Sermon Mark 13:1-8 “When the Stones Come Tumbling Down” November 25, 2012 PentB

To say that this past week was an extraordinary one seems almost redundant given the many world changing events and after weather-breaking stories of courage and hope we’ve lived through in the last several years. This week is just another among many. Can this week top the many other event-laden weeks that have preceded it?   So what’s happened? Well, we’ve seen tensions increase and armed missiles fly between Palestinians and Israelis and then a truce; Storm Sandy victims still displaced due to their homes destroyed – nearly a month after the storm and yet expressing deep appreciation for the hot Thanksgiving meals they received; a 100 car pile up on Wednesday in Jefferson County, Texas that claimed at least two lives and injured more than 80 people; U.S. service men and women eating their Thanksgiving feast in Afghanistan and elsewhere.

That’s just a bit of what we’ve heard this week. We get the news instantly – good, bad, or indifferent. Whether we want to hear the news from around the world or not, we get it. Information moves at lightening speed globally and we’re caught in a spin of tech-driven communications that may leave us with a deadened response – a ho-hum…pretty mundane, “been there done that” kind of attitude. We’ve seen it or at least, we think we’ve seen it all.

If the world is coming to an end, and at times it may feel that way, we’ll know it but I do wonder, have we become so jaded by all we hear and all we have lived through that if the world were ending, would we know enough, care enough to react? If you and I have heard it all, seen it all, witnessed to the extraordinary, is there really anything that could surprise us, alarm us, ignite our “fight or flight” response?

Well, there’s always something. Every generation has it moments of revelation – that end-time speculation. We see this message in today’s gospel from Mark. The first audience to hear these words would have been Jews in conflict with Rome. The period is between 66-70 C.E. The Jewish Temple, symbol of Jewish authority and hope would fall at the end of this period and by the hand of Jewish enemies…the Roman Empire. The conflict was a last ditch effort by the Jews to restore the power of David’s kingdom. But it wasn’t to be; Rome would not let this happen.

By the time Mark wrote his gospel, the Temple might have already come down…”not one stone…left upon another…” It was, for the Jews, a time of fear and despair…for them, the world did seem to be coming to an end.
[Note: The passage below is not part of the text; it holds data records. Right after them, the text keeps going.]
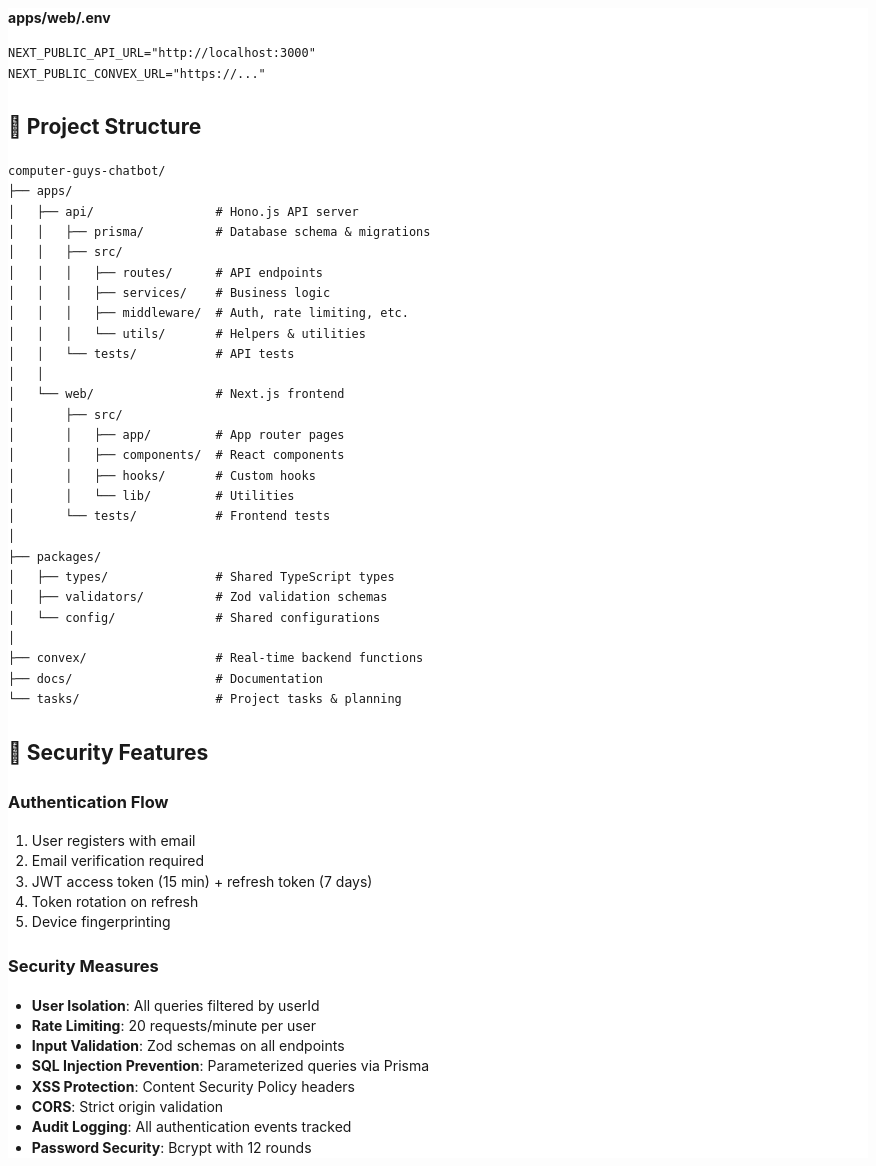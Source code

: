 **apps/web/.env**
```env
NEXT_PUBLIC_API_URL="http://localhost:3000"
NEXT_PUBLIC_CONVEX_URL="https://..."
```

## 📁 Project Structure

```
computer-guys-chatbot/
├── apps/
│   ├── api/                 # Hono.js API server
│   │   ├── prisma/          # Database schema & migrations
│   │   ├── src/
│   │   │   ├── routes/      # API endpoints
│   │   │   ├── services/    # Business logic
│   │   │   ├── middleware/  # Auth, rate limiting, etc.
│   │   │   └── utils/       # Helpers & utilities
│   │   └── tests/           # API tests
│   │
│   └── web/                 # Next.js frontend
│       ├── src/
│       │   ├── app/         # App router pages
│       │   ├── components/  # React components
│       │   ├── hooks/       # Custom hooks
│       │   └── lib/         # Utilities
│       └── tests/           # Frontend tests
│
├── packages/
│   ├── types/               # Shared TypeScript types
│   ├── validators/          # Zod validation schemas
│   └── config/              # Shared configurations
│
├── convex/                  # Real-time backend functions
├── docs/                    # Documentation
└── tasks/                   # Project tasks & planning
```

## 🔐 Security Features

### Authentication Flow
1. User registers with email
2. Email verification required
3. JWT access token (15 min) + refresh token (7 days)
4. Token rotation on refresh
5. Device fingerprinting

### Security Measures
- **User Isolation**: All queries filtered by userId
- **Rate Limiting**: 20 requests/minute per user
- **Input Validation**: Zod schemas on all endpoints
- **SQL Injection Prevention**: Parameterized queries via Prisma
- **XSS Protection**: Content Security Policy headers
- **CORS**: Strict origin validation
- **Audit Logging**: All authentication events tracked
- **Password Security**: Bcrypt with 12 rounds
Their symbol of national pride and glory lay in ruins. This was Mark’s audience and so he writes Jesus’ words, prophesying the end of one age and the beginning of another, assuring the fearful Jews that God knows of the destruction of the Temple, that God knew it would fall and that this must happen in order for the birth pangs of new age to be generated. One thing must happen in order for another to result.

Commentator Bryant writes:

“All of chapter 13 [in Mark] is rooted in Jewish apocalyptic thought [end time prophecy], and central to such thinking is the belief that God controls history, that the world has become so evil that only God can save it, and that God will rescue the world from evil at the time of God’s own choosing, establishing a new creation in which righteousness characterizes everyone in it.”[1]   

What has always puzzled me is the transition we make in our church calendar from this dire prediction of the end time to the preparation we make, in just another week, as we begin our journey to Bethlehem and the birth of Jesus. And now I get it. It makes perfect sense. Christ is the means by which God will rescue, has rescued the world from the results of perpetual evil. There is hope – the hope of the world lies in the coming of Christ. In Christ, there is eternal life. We come full circle. From life, to death, to life again. It is as it should be.

The Berlin Wall came down in 1989. That same year, my grandmother died and I entered my first appointment as an ordained deacon in the United Methodist Church. I have pieces of memories from each of these events: a small remnant of the Berlin wall sits on a shelf in my kitchen china closet and in that same closet, I have some miniature cups and saucers my grandmother collected and left me. In yet another closet hang the stoles I was given the year I was ordained by the very church that initiated my ministry and nurtured it. Just pieces of a lifetime, stone upon stone held together by Christ’s life in me.  You have memories as well and without too much thought each one of you could put a version of your own story together out of the pieces of a life lived and perhaps, like me, you could gather those remnants of life and recognize that in all, Christ is present and that God has always been in control of your history too. We all come to the sure knowledge that in the most difficult moments of our lives, something new waits to be born. Out of the pain of a dying nation, a Temple destroyed, a people scattered, and stones tumbling one upon another, Christ came and still comes to us. We give thanks and put our trust in God’s eternal life in us.   Amen.

 



[1] Feasting on the Word, Robert A. Bryant, Year B, Volume 4, 309.